Caught off guard, I stared at him for a few moments. How did he know? I looked down at my chest—was I wearing my Dr. Who shirt? No, I was wearing a dress. Did he think I just looked like a nerd? What does a nerd even look like? I spent a very stressful 45 seconds wondering where he was coming from with that question before remembering something he had told all of his advisees during our group meeting a few days earlier: “I read all of your Common App essays.” That explained it.
I don’t recall exactly, but I think I went with “topic of my choice” for my Common App essay. I wrote about four separate beliefs, but I guess that the part about being a proud, enormous nerd stood out to my advisor. I don’t blame him, since the word “nerd” appears five times within seven lines of text.
I used the word that many times for a few reasons. I consider it to be a great catch-all term for the kind of person I am—one who is passionate about 1) knowledge and 2) Joss Whedon. I also wanted to make a joke about how many times I had used it. Finally, I hoped that repeated use would acclimate readers to seeing the term, helping me get my argument across.
A few years ago, people were more hesitant to label themselves as nerds. It was a rather polarizing term—not only in the sense that there were clearly nerds and non-nerds, but also because the distinction between nerds and geeks was arguably more clear-cut than it is today. I credit John and Hank Green, novelist and scientist respectively, brothers and vloggers together, with blurring the nerd/geek line and making nerdiness more ubiquitous.
Revolving around these two figures for several years now has been the pro-nerd pseudocountry called “Nerdfighteria.” We nerdfighters watch, share, and comment on John and Hank’s videos (sometimes by making videos of our own), but we have also formed with the goal of “decreasing world suck” through donations of time and money. This is a community formed by self-identified nerds to share laughs, discuss nerd-dom, and meet up in real life to make the world a better place. “Nerdfighteria” used to be something of a refuge for those of us who did not necessarily feel comfortable declaring ourselves nerds. Thankfully, the label is now a point of pride.
In my college essay, I referenced something John Green said in one of his many videos, just after stating a belief I (somewhat regretfully) phrased as, “If aloof and detached equate to cool, I’d rather be a loser.” Wow, that sounds bitter. Make that very regretfully. John was discussing the stigma that surrounds being a nerd, and how he could not understand it. How could showing your excitement and passion about the things you love—be they science fiction, fantasy, or something as hard as video games (I’m bad at video games)—be wrong?
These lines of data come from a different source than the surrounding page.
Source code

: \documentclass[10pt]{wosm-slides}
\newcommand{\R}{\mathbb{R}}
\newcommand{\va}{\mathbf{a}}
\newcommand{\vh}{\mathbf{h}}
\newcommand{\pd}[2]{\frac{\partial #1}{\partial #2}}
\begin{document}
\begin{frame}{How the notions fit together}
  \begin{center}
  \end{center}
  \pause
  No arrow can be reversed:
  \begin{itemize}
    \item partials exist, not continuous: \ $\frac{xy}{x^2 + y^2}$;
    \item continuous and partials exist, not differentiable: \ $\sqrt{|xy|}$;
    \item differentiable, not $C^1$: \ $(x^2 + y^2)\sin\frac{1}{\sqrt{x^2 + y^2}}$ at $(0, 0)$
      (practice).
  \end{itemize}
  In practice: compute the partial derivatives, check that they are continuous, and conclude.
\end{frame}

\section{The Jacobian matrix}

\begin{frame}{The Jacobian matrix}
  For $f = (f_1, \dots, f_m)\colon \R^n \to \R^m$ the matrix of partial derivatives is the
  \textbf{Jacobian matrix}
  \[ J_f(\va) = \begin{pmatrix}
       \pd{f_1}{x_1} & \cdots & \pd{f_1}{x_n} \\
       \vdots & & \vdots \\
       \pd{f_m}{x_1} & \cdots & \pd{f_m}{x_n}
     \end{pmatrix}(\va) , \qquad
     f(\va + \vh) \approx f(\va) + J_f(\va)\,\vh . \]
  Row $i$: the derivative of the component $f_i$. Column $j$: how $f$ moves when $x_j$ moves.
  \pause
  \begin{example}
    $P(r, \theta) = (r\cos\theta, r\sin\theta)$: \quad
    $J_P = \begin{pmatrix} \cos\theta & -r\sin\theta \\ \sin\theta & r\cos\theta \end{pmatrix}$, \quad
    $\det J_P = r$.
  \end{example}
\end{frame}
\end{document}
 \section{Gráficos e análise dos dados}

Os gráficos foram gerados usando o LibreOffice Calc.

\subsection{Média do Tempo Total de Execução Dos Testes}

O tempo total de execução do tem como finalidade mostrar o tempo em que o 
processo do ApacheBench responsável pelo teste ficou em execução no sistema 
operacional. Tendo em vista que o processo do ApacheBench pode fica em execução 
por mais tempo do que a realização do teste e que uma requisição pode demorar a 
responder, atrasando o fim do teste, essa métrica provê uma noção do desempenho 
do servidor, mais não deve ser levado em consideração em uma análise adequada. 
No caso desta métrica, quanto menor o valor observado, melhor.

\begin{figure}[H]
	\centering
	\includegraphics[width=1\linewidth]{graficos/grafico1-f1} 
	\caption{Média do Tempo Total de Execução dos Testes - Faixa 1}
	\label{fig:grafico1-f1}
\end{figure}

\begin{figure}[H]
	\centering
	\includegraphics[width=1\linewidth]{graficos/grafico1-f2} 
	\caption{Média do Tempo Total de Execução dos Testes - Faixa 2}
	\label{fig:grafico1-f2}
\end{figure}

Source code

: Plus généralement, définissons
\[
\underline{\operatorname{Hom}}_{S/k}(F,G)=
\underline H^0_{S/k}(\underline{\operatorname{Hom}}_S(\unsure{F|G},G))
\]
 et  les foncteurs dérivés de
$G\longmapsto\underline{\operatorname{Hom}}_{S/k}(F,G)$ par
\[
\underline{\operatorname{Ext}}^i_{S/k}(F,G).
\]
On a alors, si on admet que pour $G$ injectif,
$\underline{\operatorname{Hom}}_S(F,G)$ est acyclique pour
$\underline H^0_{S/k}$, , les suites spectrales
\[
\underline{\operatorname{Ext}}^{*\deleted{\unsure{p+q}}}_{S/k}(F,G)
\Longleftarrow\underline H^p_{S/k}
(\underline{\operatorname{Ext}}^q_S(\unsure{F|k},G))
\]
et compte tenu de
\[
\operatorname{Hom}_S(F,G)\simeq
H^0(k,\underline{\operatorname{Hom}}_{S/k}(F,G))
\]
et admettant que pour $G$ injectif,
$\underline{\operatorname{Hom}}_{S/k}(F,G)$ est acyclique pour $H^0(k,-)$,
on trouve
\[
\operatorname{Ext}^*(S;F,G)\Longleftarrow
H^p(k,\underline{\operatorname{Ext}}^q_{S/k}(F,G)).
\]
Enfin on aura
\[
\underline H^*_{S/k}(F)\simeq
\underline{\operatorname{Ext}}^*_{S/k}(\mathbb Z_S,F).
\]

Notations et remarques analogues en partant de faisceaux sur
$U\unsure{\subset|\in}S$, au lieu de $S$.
Concealing your passions from others is never useful; sharing what we love helps us find others who share our interests, and provides us with the opportunity to introduce people to new areas of knowledge. I credit John and Hank with a large part of the recent revolution in the perception of nerds, and that largely means that, as with food porn, I credit the Internet and its uncanny ability to make havens into phenomena. And doesn’t the proliferation of nerds make the world a better place? People read “A Song of Ice and Fire” in public now! I am pretty sure that means we’ve won.